Monetary Policy

What is The Fed? That’s what we’re going to learn about in this section on monetary policy: Actions by the Federal Reserve (Central Bank) to change the money supply in order to stabilize the economy. Often times there’s confusion about what the Federal Reserve is and whether or not it is a private bank – it is not a private bank. The Federal Reserve, often referred to as “The Fed” is the central bank of the U.S. and central banks are not unique to the U.S., as most countries have them. Although the goals/procedures of each country’s central bank may differ, they all typically address stabilizing the money supply in order to stabilize the economy.
In the U.S., The Fed has a dual mandate of maximum employment (equal to the natural rate of unemployment) and stable prices (2% to 3% inflation per year). In addition to their dual mandate, The Fed also has the goal of stability in the financial markets and long-term economic growth. The Fed is part of the U.S. government but has independence/autonomy with some checks and balances built into the system. For example, the President appoints The Fed Chair as well as other Federal Reserve Governors and the appointees must be confirmed by the Senate. The appointees have term limits and there are also 12 district Federal Reserve branches spread throughout the country. The following videos discuss more about the structure of the Federal Reserve and its goals and you can learn more about The Federal Reserve system here.
For this discussion, we’re going to discuss The Feds policy on adjusting the Federal Funds Rate (FFR). The FFR is the rate that one commercial bank such as Chase or Bank of America, lends to another bank, typically for a short-term loan of only a day or two. This may occur when, for example, the reserves of a bank fall close to their required reserves (maybe they had an unusual amount of withdraws from their customers on a particular day) and in order to avoid a potential fine from The Fed (which regulates and oversees all commercial banks), they borrow from another bank.
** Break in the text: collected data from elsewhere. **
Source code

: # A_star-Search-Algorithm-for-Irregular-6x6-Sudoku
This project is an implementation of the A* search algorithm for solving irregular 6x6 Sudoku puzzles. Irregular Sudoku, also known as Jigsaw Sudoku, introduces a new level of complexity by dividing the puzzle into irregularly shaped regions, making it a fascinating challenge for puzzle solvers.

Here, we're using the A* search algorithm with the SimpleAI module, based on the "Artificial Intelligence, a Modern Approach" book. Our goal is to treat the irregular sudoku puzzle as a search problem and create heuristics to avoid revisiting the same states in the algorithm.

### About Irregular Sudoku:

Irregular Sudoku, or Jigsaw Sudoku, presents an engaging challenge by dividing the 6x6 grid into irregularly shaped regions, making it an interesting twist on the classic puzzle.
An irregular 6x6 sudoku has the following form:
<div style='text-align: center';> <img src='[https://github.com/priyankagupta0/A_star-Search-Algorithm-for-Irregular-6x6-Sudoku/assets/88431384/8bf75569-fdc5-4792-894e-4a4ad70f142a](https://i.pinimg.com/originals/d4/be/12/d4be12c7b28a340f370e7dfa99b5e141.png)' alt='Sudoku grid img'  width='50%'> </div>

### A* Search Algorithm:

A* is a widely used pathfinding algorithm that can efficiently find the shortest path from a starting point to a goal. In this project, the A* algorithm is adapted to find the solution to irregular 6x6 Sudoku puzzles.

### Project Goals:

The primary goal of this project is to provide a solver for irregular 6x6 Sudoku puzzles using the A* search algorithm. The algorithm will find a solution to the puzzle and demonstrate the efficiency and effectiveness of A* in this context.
It’s often assumed that The Fed sets the FFR but in actuality, they target the FFR through open market operations.
Initial Discussion Post:
The following chart shows the trend in the FFR since 2000. As you’ll notice, there are times when The Fed raises and lowers the FFR as well as keeps it relatively constant.
Effective Federal Funds Rate
1. Explain the impact that raising and lowering the FFR has on the economy (3 – 5 sentences).
2. In reviewing the trend since 2000, do you agree or disagree with The Feds policy regarding the FFR? Within your response, describe the monetary policy response that The Fed was taking and why. If you’re not sure what was going on with other macroeconomic variables over this time frame, use FRED! Try search for macroeconomic variables that we’ve learned about this semester such as Real GDP, Unemployment, Inflation (CPI), or others. These additional variables can help illustrate some of the context around what was happening over that time frame and help you to include more content within your discussion post (1 – 2 paragraphs).
Peer response:
1. Choose 1 peer posting and respond. Do you agree with their analysis? Are there any aspects and/or concepts that you could elaborate on? Or, share some additional aspects about monetary policy that you find relevant to their post (1 – paragraph).